This is ok, providing that we don’t confuse this over-simplification for ‘reality’, … but we are confusing it for reality, and this is a growing problem and it shows up in how we ‘organize’ ourselves.
In our minds, when we think of the organization within the city of San Francisco as internally sourced and coming from the activity of its people, we are thinking within an absolute space reference frame. Otherwise, we would have to address the overall transformation of the spatial plenum that San Francisco was a feature within, in the manner that the hurricane is a feature within the transforming atmosphere flow-plenum, and acknowledge the conjugate world-San-Francisco relation [the conjugate habitat-inhabitant relation].
This mental picture of the dynamics of a city or organism as a local system-in-itself, made possible by imposing the convention of absolute space, is only a ‘simulation’. It is NOT ‘reality’, not the reality of our experience which informs us continually of the unboundedness in nature and the nonlocal sourcing of our living space dynamics [as in Nietzsche’s observation that ‘evolution is a process of diffusion in which outside-inward flow predominates over inside-outward flow.].

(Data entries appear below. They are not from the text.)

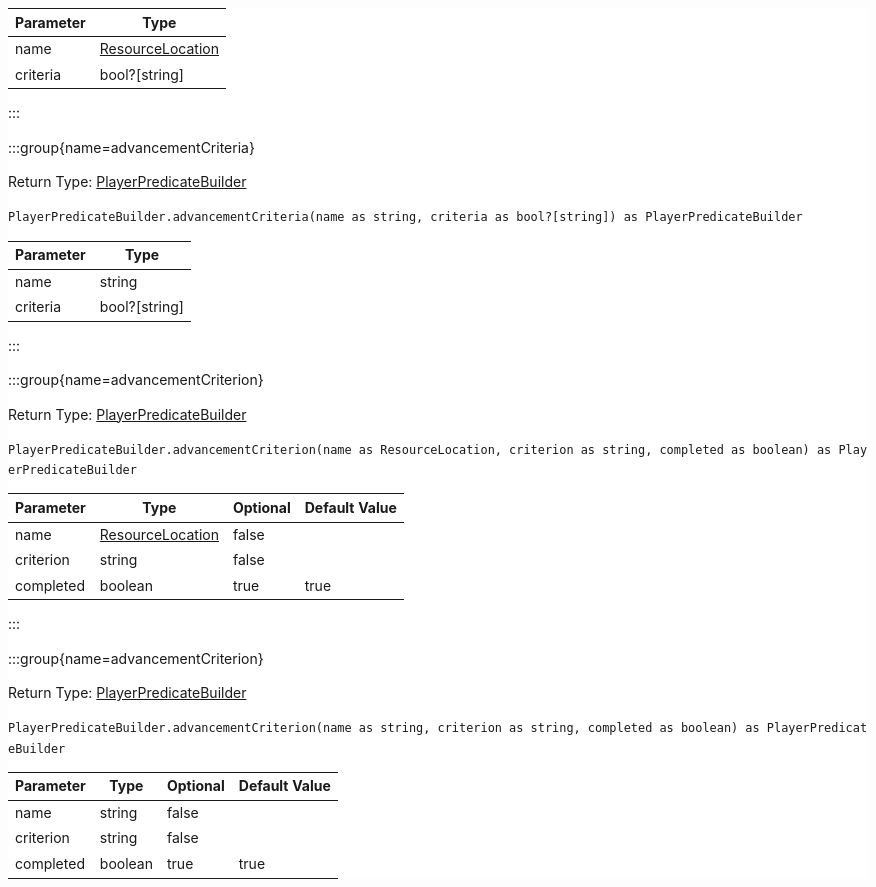 | Parameter | Type                                                       |
| --------- | ---------------------------------------------------------- |
| name      | [ResourceLocation](/vanilla/api/resource/ResourceLocation) |
| criteria  | bool?[string]                                              |


:::

:::group{name=advancementCriteria}

Return Type: [PlayerPredicateBuilder](/vanilla/api/predicate/builder/PlayerPredicateBuilder)

```zenscript
PlayerPredicateBuilder.advancementCriteria(name as string, criteria as bool?[string]) as PlayerPredicateBuilder
```

| Parameter | Type          |
| --------- | ------------- |
| name      | string        |
| criteria  | bool?[string] |


:::

:::group{name=advancementCriterion}

Return Type: [PlayerPredicateBuilder](/vanilla/api/predicate/builder/PlayerPredicateBuilder)

```zenscript
PlayerPredicateBuilder.advancementCriterion(name as ResourceLocation, criterion as string, completed as boolean) as PlayerPredicateBuilder
```

| Parameter | Type                                                       | Optional | Default Value |
| --------- | ---------------------------------------------------------- | -------- | ------------- |
| name      | [ResourceLocation](/vanilla/api/resource/ResourceLocation) | false    |               |
| criterion | string                                                     | false    |               |
| completed | boolean                                                    | true     | true          |


:::

:::group{name=advancementCriterion}

Return Type: [PlayerPredicateBuilder](/vanilla/api/predicate/builder/PlayerPredicateBuilder)

```zenscript
PlayerPredicateBuilder.advancementCriterion(name as string, criterion as string, completed as boolean) as PlayerPredicateBuilder
```

| Parameter | Type    | Optional | Default Value |
| --------- | ------- | -------- | ------------- |
| name      | string  | false    |               |
| criterion | string  | false    |               |
| completed | boolean | true     | true          |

Once we start talking in terms of ‘national economies’ and ‘corporate production’ we are lost in this pseudo-reality of simulations wherein the flow-features within an unbounded spatial flow-plenum are broken out on their own, by the simulation, and ‘re-started’ using a notional internal animating source which is nothing other than ‘pure subjectivity’ imputed to reside within each doer-of-deed element within the system.
How does this impact our mode of organizing?
Inside-outward organization is coordinated from a single central point, a ‘centre-of-intention’ and the object is to achieve some doer-deed-based result. The achievement of the result is the principle that unites everyone’s actions in a ‘co-labor-ative’ fashion.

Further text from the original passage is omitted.